Novartis strikes landmark deal with NHS to speed up inclisiran access
Novartis and NHS England have forged a pact to accelerate the access of its new cholesterol-lowering drug inclisiran for primary prevention of cardiovascular disease.
Health Secretary Matt Hancock says that the agreement means inclisiran will “be coming to the UK first” – thanks to the NHS’ position as the biggest purchaser of medicines in the world – and could save “tens of thousands” of lives over the next decade.
The three-part deal consists of an access agreement for high-risk patients, a large-scale trial of the gene-silencing PCSK9 inhibitor that is due to get underway this year, and the creation of a consortium with academic groups to try to improve the manufacturing of oligonucleotide drugs like inclisiran in the UK.
Novartis has inherited the deal from The Medicines Company, which originally developed inclisiran and was acquired by the Swiss pharma group late last year in a $9.7 billion deal.
The “population-level” agreement – billed by Novartis as a “world-first” – would see the twice-yearly injectable drug made available to people with atherosclerotic cardiovascular disease (ASCVD) as early as next year, according to Novartis.
That would steal a march on rival, once-monthly PCSK9 inhibitors – Amgen’s Repatha (evolocumab) and Sanofi/Regeneron’s Praluent (alirocumab) – which have been available for some years but still aren’t being widely used.
Inclisiran is currently in phase 3 testing as an add-on to statin therapy in ASCVD patients, with a European filing due late this quarter, but the new agreement means it will be made available in the UK as quickly and widely as possible after regulatory approval and review by cost-effectiveness watchdog NICE.
Financial terms of the agreement aren’t being divulged, but Hancock insisted yesterday that the UK has been able to secure a very low price for inclisiran, which shows that having the NHS “means that we can drive good value.”
The large-scale trial will explore the use of inclisiran as primary prevention, in other words to stop high-risk patients from having their first cardiac event.
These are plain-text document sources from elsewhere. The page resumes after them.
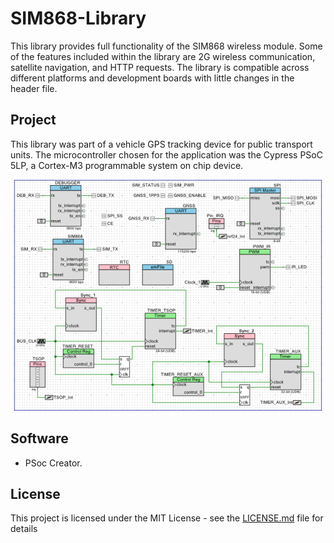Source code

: # SIM868-Library

This library provides full functionality of the SIM868 wireless module. Some of the features included within the library are 2G wireless communication, satellite navigation, and HTTP requests. The library is compatible across different  platforms and development boards with little changes in the header file.

## Project

This library was part of a vehicle GPS tracking device for public transport units. The microcontroller chosen for the application was the Cypress PSoC 5LP, a Cortex-M3 programmable system on chip device.

<p align="center">
  <img src="img/schematic.png">
</p>

## Software

* PSoc Creator.

## License

This project is licensed under the MIT License - see the [LICENSE.md](LICENSE.md) file for details
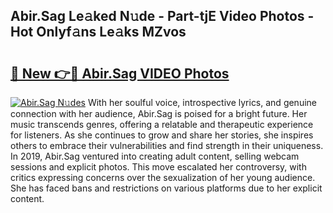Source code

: ## Abir.Sag Le𝚊ked N𝚞de - Part-tjE Video Photos - Hot Onlyf𝚊ns Le𝚊ks MZvos

# <h2><a href="http://ab98400.deff.icu/?id=Abir.Sag">🔗 New 👉🔴 Abir.Sag VIDEO Photos</a></h2>

[![Abir.Sag N𝚞des](https://i.imgur.com/rIISA9y.gif)](http://ab98400.deff.icu/?id=Abir.Sag)
With her soulful voice, introspective lyrics, and genuine connection with her audience, Abir.Sag is poised for a bright future. Her music transcends genres, offering a relatable and therapeutic experience for listeners. As she continues to grow and share her stories, she inspires others to embrace their vulnerabilities and find strength in their uniqueness. In 2019, Abir.Sag ventured into creating adult content, selling webcam sessions and explicit photos. This move escalated her controversy, with critics expressing concerns over the sexualization of her young audience. She has faced bans and restrictions on various platforms due to her explicit content.
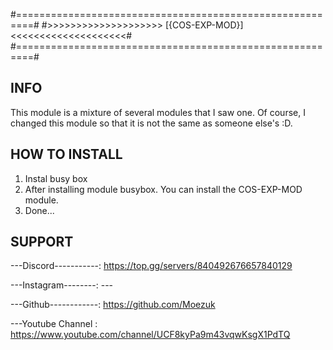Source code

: #=========================================================#
#>>>>>>>>>>>>>>>>>>>> [{COS-EXP-MOD}] <<<<<<<<<<<<<<<<<<<<#
#=========================================================#


## INFO
This module is a mixture of several modules that I saw one. Of course, I changed this module so that it is not the same as someone else's :D.

## HOW TO INSTALL
1. Instal busy box 
2. After installing module busybox. You can install the COS-EXP-MOD module.
3. Done...

## SUPPORT
---Discord-----------: https://top.gg/servers/840492676657840129

---Instagram--------: ---

---Github------------: https://github.com/Moezuk

---Youtube Channel : https://www.youtube.com/channel/UCF8kyPa9m43vqwKsgX1PdTQ

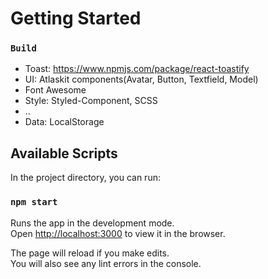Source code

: # Getting Started

### `Build`
- Toast: https://www.npmjs.com/package/react-toastify
- UI: Atlaskit components(Avatar, Button, Textfield, Model)
- Font Awesome
- Style: Styled-Component, SCSS
- ..
- Data: LocalStorage

## Available Scripts

In the project directory, you can run:

### `npm start`

Runs the app in the development mode.\
Open [http://localhost:3000](http://localhost:3000) to view it in the browser.

The page will reload if you make edits.\
You will also see any lint errors in the console.

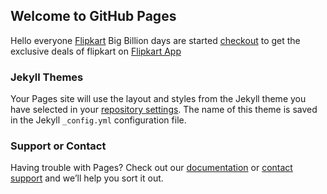 ## Welcome to GitHub Pages
Hello everyone
[Flipkart](https://www.flipkart.com/?affid=pankajswa) 
Big Billion days are started [checkout](https://www.flipkart.com/?affid=pankajswa) to get the exclusive deals of flipkart on
[Flipkart App](http://affiliate.flipkart.com/install-app?affid=pankajswa)

### Jekyll Themes

Your Pages site will use the layout and styles from the Jekyll theme you have selected in your [repository settings](https://github.com/pankajswami/flipkart/settings). The name of this theme is saved in the Jekyll `_config.yml` configuration file.

### Support or Contact

Having trouble with Pages? Check out our [documentation](https://help.github.com/categories/github-pages-basics/) or [contact support](https://github.com/contact) and we’ll help you sort it out.
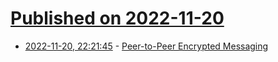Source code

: # [Published on 2022-11-20](index.md)

* [2022-11-20, 22:21:45](https://news.ycombinator.com/item?id=33686094) - [Peer-to-Peer Encrypted Messaging](https://briarproject.org/how-it-works/)
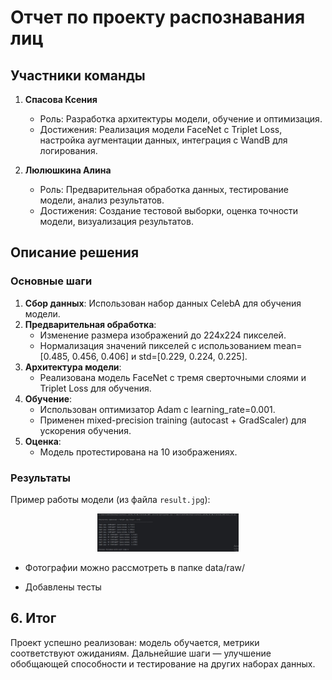 # Отчет по проекту распознавания лиц

## Участники команды
1. **Спасова Ксения**  
   - Роль: Разработка архитектуры модели, обучение и оптимизация.  
   - Достижения: Реализация модели FaceNet с Triplet Loss, настройка аугментации данных, интеграция с WandB для логирования.  

2. **Люлюшкина Алина**  
   - Роль: Предварительная обработка данных, тестирование модели, анализ результатов.  
   - Достижения: Создание тестовой выборки, оценка точности модели, визуализация результатов.  

## Описание решения
### Основные шаги
1. **Сбор данных**: Использован набор данных CelebA для обучения модели.
2. **Предварительная обработка**:  
   - Изменение размера изображений до 224x224 пикселей.  
   - Нормализация значений пикселей с использованием mean=[0.485, 0.456, 0.406] и std=[0.229, 0.224, 0.225].  
3. **Архитектура модели**:  
   - Реализована модель FaceNet с тремя сверточными слоями и Triplet Loss для обучения.  
4. **Обучение**:  
   - Использован оптимизатор Adam с learning_rate=0.001.  
   - Применен mixed-precision training (autocast + GradScaler) для ускорения обучения.  
5. **Оценка**:  
   - Модель протестирована на 10 изображениях.    

### Результаты
Пример работы модели (из файла `result.jpg`):

<div align="center">
  <img src="result.jpg" width="45%">
</div>

- Фотографии можно рассмотреть в папке data/raw/

- Добавлены тесты

## **6. Итог**  
Проект успешно реализован: модель обучается, метрики соответствуют ожиданиям. Дальнейшие шаги — улучшение обобщающей способности и тестирование на других наборах данных.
Novartis will provide the drug free of charge for that study, which will be carried out by NHS investigators.
It is estimated that all told up to 40,000 NHS patients could be eligible for that trial, although for the moment that will only be an option for people in England because of the devolved health system in the UK.
NHS England said the “game-changing” deal would make a major contribution towards its objective of preventing 150,000 cardiovascular deaths over the next 10 years.
If inclisiran were to be given to 300,000 patients annually, it could help prevent 55,000 heart attacks and strokes and save 30,000 lives over 10 years, it suggested.
Novartis’ chief executive Vas Narasimhan trumpeted the deal from the JP Morgan Healthcare Conference yesterday.
Inclisiran is a rare example of a medicine with the potential to transform population health, he told the meeting, and “has the potential to be one of the largest, if not the largest, medicine…in our history”.
The agreement has been welcomed by UK trade body the BioIndustry Association (BIA), which said that the UK is being recognised as a “destination of choice for innovation” at the JP Morgan conference.
“It’s great that Novartis sees the UK as an innovation crucible for access, clinical trials and next generation manufacturing,” said BIA chief executive Steve Bates.